Ale obraz ten, choć pozornie solidny, skrywa pod maską wiele ostrzeżeń. Van przeciętnego Kowalskiego ma 15 lat, przejechane 232 tys. kilometrów i w 90% przypadków wątpliwą przeszłość: mowa o wypadkach, uszkodzeniach, a często też klasycznym „cofaniu licznika”. To o 13 punktów procentowych więcej niż średnia dla wszystkich używanych aut w Polsce. Krótko mówiąc: w tym segmencie niemal nie ma „czystych” historii.
Większość vanów to pojazdy importowane
Aż 78% egzemplarzy trafiło do Polski zza granicy. Najczęściej są to auta po intensywnej eksploatacji flotowej lub prywatnej w Niemczech, Francji czy Holandii. Tylko 9% zachowało status własności pierwszego właściciela. Dla porównania, wśród całej populacji używanych samochodów ten wskaźnik wynosi 16%. Przewagę mają diesle (60%), choć udział benzyniaków (40%) jest wyższy niż średnia dla całego rynku.
Pod względem konkretnych modeli liderują Opel Meriva i Volkswagen Touran – każdy z około 20-procentowym udziałem w rynku. Dalej plasują się Volkswagen Caddy i Ford C-Max (po 14%) oraz Volkswagen Sharan (10%). Te statystyki nie pozostawiają złudzeń: kto szuka vana, prawdopodobnie skończy z logo VW na masce i historią serwisową pisaną w języku niemieckim.
Dlaczego tak się dzieje?
Van to segment „roboczy”, wykorzystywany przez rodziny, firmy, szkoły językowe, kurierów i małych przedsiębiorców. To auta kupowane nie dla prestiżu, lecz użyteczności – i eksploatowane aż do granic opłacalności. Ich przebiegi często przekraczają 300 tys. km, a dbałość o stan techniczny bywa wybiórcza. Efekt? Samochody z długą listą napraw i „historii do opowiedzenia”.

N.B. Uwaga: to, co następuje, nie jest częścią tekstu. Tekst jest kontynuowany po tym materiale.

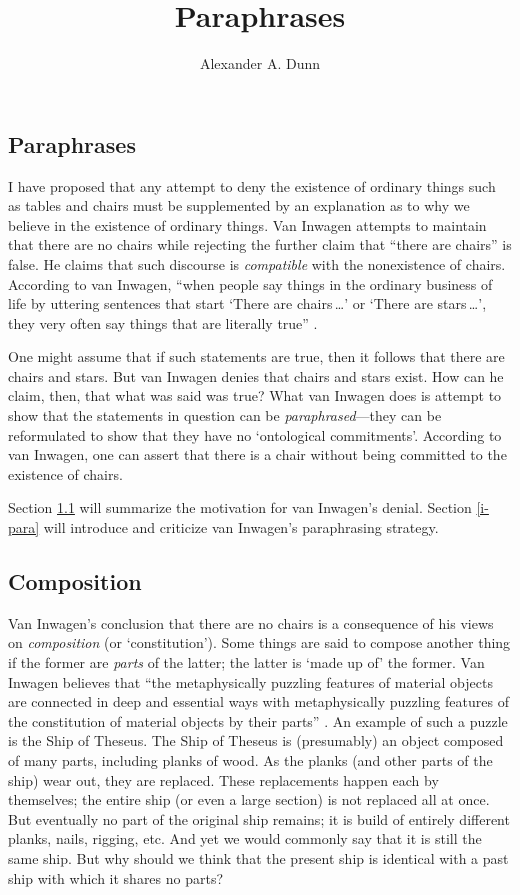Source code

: \documentclass[11pt]{article}
\title{Paraphrases}
\author{Alexander A. Dunn}
\begin{document}
\ifstandalone
\maketitle
\begin{spacing}{1.5}
\fi

\section{Paraphrases}
\label{van-paraphrase}
I have proposed that any attempt to deny the existence of ordinary
things such as tables and chairs must be supplemented by an
explanation as to why we believe in the existence of ordinary things.
Van Inwagen attempts to maintain that there are no chairs while
rejecting the further claim that ``there are chairs'' is false.  He
claims that such discourse is {\em compatible} with the nonexistence
of chairs.  According to van Inwagen, ``when people say things in the
ordinary business of life by uttering sentences that start `There are
chairs\,\ldots ' or `There are stars\,\ldots ', they very often say
things that are literally true'' \citep[102]{inwagen1995}.

One might assume that if such statements are true, then it follows
that there are chairs and stars.  But van Inwagen denies that chairs
and stars exist.  How can he claim, then, that what was said was true?
What van Inwagen does is attempt to show that the statements in
question can be {\em paraphrased}---they can be reformulated to show
that they have no `ontological commitments'.  According to van
Inwagen, one can assert that there is a chair without being committed
to the existence of chairs.

Section \ref{comp} will summarize the motivation for van Inwagen's
denial.  Section \ref{i-para} will introduce and criticize van
Inwagen's paraphrasing strategy.

\subsection{Composition}
\label{comp}
Van Inwagen's conclusion that there are no chairs is a consequence of
his views on {\em composition} (or `constitution').  Some things are
said to compose another thing if the former are {\em parts} of the
latter; the latter is `made up of' the former.  Van Inwagen believes
that ``the metaphysically puzzling features of material objects are
connected in deep and essential ways with metaphysically puzzling
features of the constitution of material objects by their
parts'' \citep[18]{inwagen1995}.  An example of such a puzzle is the
Ship of Theseus.  The Ship of Theseus is (presumably) an object
composed of many parts, including planks of wood.  As the planks (and
other parts of the ship) wear out, they are replaced.  These
replacements happen each by themselves; the entire ship (or even a
large section) is not replaced all at once.  But eventually no part of
the original ship remains; it is build of entirely different planks,
nails, rigging, etc.  And yet we would commonly say that it is still
the same ship.  But why should we think that the present ship is
identical with a past ship with which it shares no parts?


\end{spacing}
\end{document}
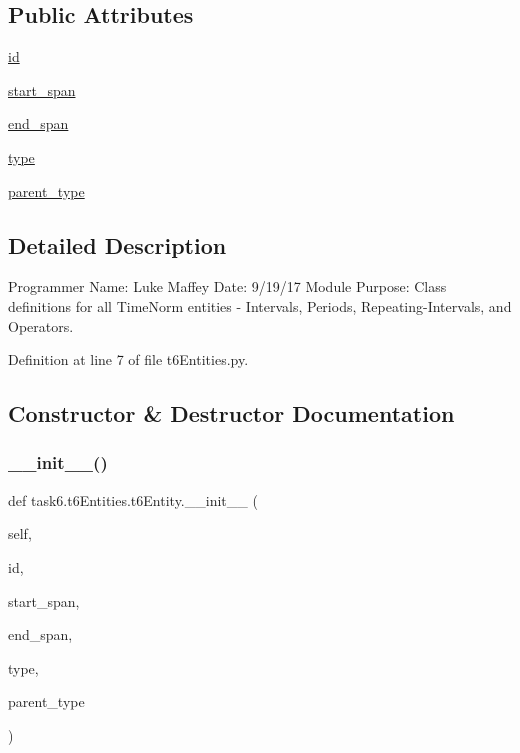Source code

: \subsection*{Public Attributes}
\begin{DoxyCompactItemize}
\item 
\hyperlink{classtask6_1_1t6Entities_1_1t6Entity_a96b2e7fb553c920ab2db6f6deb31e3b4}{id}
\item 
\hyperlink{classtask6_1_1t6Entities_1_1t6Entity_a8221c36d2995a24200cdfbd74cc9233c}{start\+\_\+span}
\item 
\hyperlink{classtask6_1_1t6Entities_1_1t6Entity_a597d42bb02fc9f42277098f0ce21917c}{end\+\_\+span}
\item 
\hyperlink{classtask6_1_1t6Entities_1_1t6Entity_af0496eb852234bb168ab22d031c99ed3}{type}
\item 
\hyperlink{classtask6_1_1t6Entities_1_1t6Entity_a18ba365facb8cb062830abb11cf741f6}{parent\+\_\+type}
\end{DoxyCompactItemize}


\subsection{Detailed Description}
Programmer Name\+: Luke Maffey Date\+: 9/19/17 Module Purpose\+: Class definitions for all Time\+Norm entities -\/ Intervals, Periods, Repeating-\/\+Intervals, and Operators. 

Definition at line 7 of file t6\+Entities.\+py.



\subsection{Constructor \& Destructor Documentation}
\mbox{\label{classtask6_1_1t6Entities_1_1t6Entity_ac0bcf8dbefa28c8e1a77d891e368c9e1}} 
\subsubsection{\texorpdfstring{\+\_\+\+\_\+init\+\_\+\+\_\+()}{\_\_init\_\_()}}
{\footnotesize\ttfamily def task6.\+t6\+Entities.\+t6\+Entity.\+\_\+\+\_\+init\+\_\+\+\_\+ (\begin{DoxyParamCaption}\item[{}]{self,  }\item[{}]{id,  }\item[{}]{start\+\_\+span,  }\item[{}]{end\+\_\+span,  }\item[{}]{type,  }\item[{}]{parent\+\_\+type }\end{DoxyParamCaption})}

Robert Lewandowski z CARFAX Polska ostrzega: im nowszy silnik – zwłaszcza benzynowy lub wysokoprężny – tym większe ryzyko kosztownych awarii. Nowoczesne jednostki, pełne wyszukanej technologii i restrykcji emisyjnych, wymagają regularnego serwisowania. Brak rzetelnych przeglądów szybko kończy się lawiną problemów: od turbosprężarek po kosztowne wtryskiwacze i filtry DPF.
Na dodatek rynek używanych vanów będzie musiał mierzyć się z regulacyjnym tsunami. Coraz więcej miast wprowadza strefy czystego transportu, a nieekologiczne diesle mogą wkrótce stać się bezużyteczne w centrach metropolii. Zakup używanego vana z myślą o eksploatacji w Warszawie czy Krakowie może okazać się nietrafioną inwestycją, jeśli nie uwzględnimy klasy emisji i przyszłych ograniczeń.